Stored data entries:
-*-

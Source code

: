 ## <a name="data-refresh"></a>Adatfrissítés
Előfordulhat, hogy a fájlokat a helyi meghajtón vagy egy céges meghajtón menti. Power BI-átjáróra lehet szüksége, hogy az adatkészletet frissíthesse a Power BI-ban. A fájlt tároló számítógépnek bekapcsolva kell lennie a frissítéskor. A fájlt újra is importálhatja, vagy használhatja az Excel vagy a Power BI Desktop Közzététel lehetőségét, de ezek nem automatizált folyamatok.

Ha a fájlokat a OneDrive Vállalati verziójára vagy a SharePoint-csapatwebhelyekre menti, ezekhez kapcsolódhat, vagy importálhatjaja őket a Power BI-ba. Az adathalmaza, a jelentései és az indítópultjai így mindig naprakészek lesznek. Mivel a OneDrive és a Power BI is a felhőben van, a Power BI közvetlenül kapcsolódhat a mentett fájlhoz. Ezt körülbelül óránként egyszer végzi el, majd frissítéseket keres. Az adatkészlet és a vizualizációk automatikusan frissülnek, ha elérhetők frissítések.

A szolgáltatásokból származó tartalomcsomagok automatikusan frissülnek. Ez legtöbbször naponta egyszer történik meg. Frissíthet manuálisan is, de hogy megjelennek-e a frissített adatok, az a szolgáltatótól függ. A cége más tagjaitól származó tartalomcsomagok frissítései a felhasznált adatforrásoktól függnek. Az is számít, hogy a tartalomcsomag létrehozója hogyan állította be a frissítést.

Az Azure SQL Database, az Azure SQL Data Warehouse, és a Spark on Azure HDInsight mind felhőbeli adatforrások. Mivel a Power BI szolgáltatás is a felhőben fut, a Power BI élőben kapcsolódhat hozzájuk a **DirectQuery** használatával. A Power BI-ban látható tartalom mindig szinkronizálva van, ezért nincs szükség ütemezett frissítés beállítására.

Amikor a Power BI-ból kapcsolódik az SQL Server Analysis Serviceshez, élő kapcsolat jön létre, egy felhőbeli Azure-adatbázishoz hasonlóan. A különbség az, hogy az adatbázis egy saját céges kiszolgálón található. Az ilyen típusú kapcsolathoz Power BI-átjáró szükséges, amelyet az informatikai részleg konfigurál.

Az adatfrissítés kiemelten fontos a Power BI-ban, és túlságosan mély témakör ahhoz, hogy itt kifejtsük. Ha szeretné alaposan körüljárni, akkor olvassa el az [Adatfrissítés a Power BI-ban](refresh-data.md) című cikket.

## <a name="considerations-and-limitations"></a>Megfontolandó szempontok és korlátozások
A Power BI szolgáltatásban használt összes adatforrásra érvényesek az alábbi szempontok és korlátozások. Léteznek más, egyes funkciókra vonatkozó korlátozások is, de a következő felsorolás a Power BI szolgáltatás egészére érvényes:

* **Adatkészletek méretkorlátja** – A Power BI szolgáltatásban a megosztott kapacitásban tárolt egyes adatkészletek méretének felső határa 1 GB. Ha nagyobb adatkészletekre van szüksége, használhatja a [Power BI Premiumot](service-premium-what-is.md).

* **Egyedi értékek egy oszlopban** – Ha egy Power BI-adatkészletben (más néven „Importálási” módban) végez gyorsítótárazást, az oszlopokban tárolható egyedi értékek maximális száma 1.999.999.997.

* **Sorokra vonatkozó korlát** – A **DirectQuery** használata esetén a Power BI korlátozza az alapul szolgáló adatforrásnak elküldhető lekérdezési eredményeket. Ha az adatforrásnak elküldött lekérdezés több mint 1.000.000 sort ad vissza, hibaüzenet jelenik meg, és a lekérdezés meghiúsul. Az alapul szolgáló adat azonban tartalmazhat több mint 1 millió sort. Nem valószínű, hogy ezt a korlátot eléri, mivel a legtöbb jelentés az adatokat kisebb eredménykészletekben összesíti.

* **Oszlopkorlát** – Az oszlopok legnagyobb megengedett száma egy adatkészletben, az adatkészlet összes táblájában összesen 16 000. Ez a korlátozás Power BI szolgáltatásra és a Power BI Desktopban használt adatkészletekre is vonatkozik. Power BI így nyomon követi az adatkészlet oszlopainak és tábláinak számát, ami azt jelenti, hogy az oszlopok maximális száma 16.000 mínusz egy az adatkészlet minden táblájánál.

-*-

**Task brief**
Please copy only these lines, exactly: the first line of the records through the line containing "Ha a fájlokat", ends included.

**Solution**
Source code

: ## <a name="data-refresh"></a>Adatfrissítés
Előfordulhat, hogy a fájlokat a helyi meghajtón vagy egy céges meghajtón menti. Power BI-átjáróra lehet szüksége, hogy az adatkészletet frissíthesse a Power BI-ban. A fájlt tároló számítógépnek bekapcsolva kell lennie a frissítéskor. A fájlt újra is importálhatja, vagy használhatja az Excel vagy a Power BI Desktop Közzététel lehetőségét, de ezek nem automatizált folyamatok.

Ha a fájlokat a OneDrive Vállalati verziójára vagy a SharePoint-csapatwebhelyekre menti, ezekhez kapcsolódhat, vagy importálhatjaja őket a Power BI-ba. Az adathalmaza, a jelentései és az indítópultjai így mindig naprakészek lesznek. Mivel a OneDrive és a Power BI is a felhőben van, a Power BI közvetlenül kapcsolódhat a mentett fájlhoz. Ezt körülbelül óránként egyszer végzi el, majd frissítéseket keres. Az adatkészlet és a vizualizációk automatikusan frissülnek, ha elérhetők frissítések.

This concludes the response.